▸ **Exercise goal**: Give the data again exactly, without images.

▸ **Document images with source code**:

========

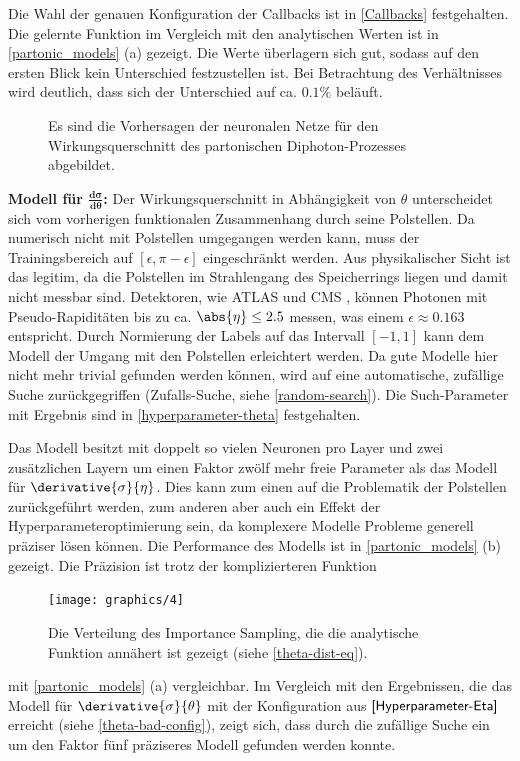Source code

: Die Wahl der genauen Konfiguration der Callbacks ist in \textsf{\autoref{Callbacks}} festgehalten.
Die gelernte Funktion im Vergleich mit den analytischen Werten ist in \textsf{\autoref{partonic_models} (a)}  gezeigt. Die Werte überlagern sich gut, sodass auf den ersten Blick kein Unterschied festzustellen ist. Bei Betrachtung des Verhältnisses wird deutlich, dass sich der Unterschied auf ca. $0.1\%$ beläuft. 
\begin{figure}[hbt]
	\centering
	\caption{Es sind die Vorhersagen der neuronalen Netze für den Wirkungsquerschnitt des partonischen Diphoton-Prozesses abgebildet.}
	\label{partonic_models}
\end{figure}

\textbf{Modell für $\mathbf{\frac{d\sigma}{d\theta}}$:}
Der Wirkungsquerschnitt in Abhängigkeit von $\theta$ unterscheidet sich vom vorherigen funktionalen Zusammenhang durch seine Polstellen. Da numerisch nicht mit Polstellen umgegangen werden kann, muss der Trainingsbereich auf $[\epsilon, \pi-\epsilon]$ eingeschränkt werden. Aus physikalischer Sicht ist das legitim, da die Polstellen im Strahlengang des Speicherrings liegen und damit nicht messbar sind. Detektoren, wie ATLAS \cite{ATLAS} und CMS \cite{CMS}, können Photonen mit Pseudo-Rapiditäten bis zu ca. $\abs{\eta} \leq 2.5$ messen, was einem $\epsilon \approx 0.163$ entspricht. Durch Normierung der Labels auf das Intervall $[-1, 1]$ kann dem Modell der Umgang mit den Polstellen erleichtert werden. Da gute Modelle hier nicht mehr trivial gefunden werden können, wird auf eine automatische, zufällige Suche zurückgegriffen (Zufalls-Suche, siehe \textsf{\autoref{random-search}}). Die Such-Parameter mit Ergebnis sind in \textsf{\autoref{hyperparameter-theta}} festgehalten.

Das Modell besitzt mit doppelt so vielen Neuronen pro Layer und zwei zusätzlichen Layern um einen Faktor zwölf mehr freie Parameter als das Modell für $\derivative{\sigma}{\eta}$. Dies kann zum einen auf die Problematik der Polstellen zurückgeführt werden, zum anderen aber auch ein Effekt der Hyperparameteroptimierung sein, da komplexere Modelle Probleme generell präziser lösen können. Die Performance des Modells ist in \textsf{\autoref{partonic_models} (b)} gezeigt. Die Präzision ist trotz der komplizierteren Funktion
\begin{figure}
	\centering
	\texttt{[image: graphics/4]}
	\caption{Die Verteilung des Importance Sampling, die die analytische Funktion annähert ist gezeigt (siehe \textsf{\autoref{theta-dist-eq}}).}
	\label{theta-dist}
\end{figure}
 mit \textsf{\autoref{partonic_models} (a)} vergleichbar. Im Vergleich mit den Ergebnissen, die das Modell für $\derivative{\sigma}{\theta}$ mit der Konfiguration aus $\textsf{\autoref{Hyperparameter-Eta}}$ erreicht (siehe \textsf{\autoref{theta-bad-config}}), zeigt sich, dass durch die zufällige Suche ein um den Faktor fünf präziseres Modell gefunden werden konnte.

========

▸ **Task solution**:
Source code

: Die Wahl der genauen Konfiguration der Callbacks ist in \textsf{\autoref{Callbacks}} festgehalten.
Die gelernte Funktion im Vergleich mit den analytischen Werten ist in \textsf{\autoref{partonic_models} (a)}  gezeigt. Die Werte überlagern sich gut, sodass auf den ersten Blick kein Unterschied festzustellen ist. Bei Betrachtung des Verhältnisses wird deutlich, dass sich der Unterschied auf ca. $0.1\%$ beläuft. 
\begin{figure}[hbt]
	\centering
	\caption{Es sind die Vorhersagen der neuronalen Netze für den Wirkungsquerschnitt des partonischen Diphoton-Prozesses abgebildet.}
	\label{partonic_models}
\end{figure}

\textbf{Modell für $\mathbf{\frac{d\sigma}{d\theta}}$:}
Der Wirkungsquerschnitt in Abhängigkeit von $\theta$ unterscheidet sich vom vorherigen funktionalen Zusammenhang durch seine Polstellen. Da numerisch nicht mit Polstellen umgegangen werden kann, muss der Trainingsbereich auf $[\epsilon, \pi-\epsilon]$ eingeschränkt werden. Aus physikalischer Sicht ist das legitim, da die Polstellen im Strahlengang des Speicherrings liegen und damit nicht messbar sind. Detektoren, wie ATLAS \cite{ATLAS} und CMS \cite{CMS}, können Photonen mit Pseudo-Rapiditäten bis zu ca. $\abs{\eta} \leq 2.5$ messen, was einem $\epsilon \approx 0.163$ entspricht. Durch Normierung der Labels auf das Intervall $[-1, 1]$ kann dem Modell der Umgang mit den Polstellen erleichtert werden. Da gute Modelle hier nicht mehr trivial gefunden werden können, wird auf eine automatische, zufällige Suche zurückgegriffen (Zufalls-Suche, siehe \textsf{\autoref{random-search}}). Die Such-Parameter mit Ergebnis sind in \textsf{\autoref{hyperparameter-theta}} festgehalten.

Das Modell besitzt mit doppelt so vielen Neuronen pro Layer und zwei zusätzlichen Layern um einen Faktor zwölf mehr freie Parameter als das Modell für $\derivative{\sigma}{\eta}$. Dies kann zum einen auf die Problematik der Polstellen zurückgeführt werden, zum anderen aber auch ein Effekt der Hyperparameteroptimierung sein, da komplexere Modelle Probleme generell präziser lösen können. Die Performance des Modells ist in \textsf{\autoref{partonic_models} (b)} gezeigt. Die Präzision ist trotz der komplizierteren Funktion
\begin{figure}
	\centering
	\texttt{[image: graphics/4]}
	\caption{Die Verteilung des Importance Sampling, die die analytische Funktion annähert ist gezeigt (siehe \textsf{\autoref{theta-dist-eq}}).}
	\label{theta-dist}
\end{figure}
 mit \textsf{\autoref{partonic_models} (a)} vergleichbar. Im Vergleich mit den Ergebnissen, die das Modell für $\derivative{\sigma}{\theta}$ mit der Konfiguration aus $\textsf{\autoref{Hyperparameter-Eta}}$ erreicht (siehe \textsf{\autoref{theta-bad-config}}), zeigt sich, dass durch die zufällige Suche ein um den Faktor fünf präziseres Modell gefunden werden konnte.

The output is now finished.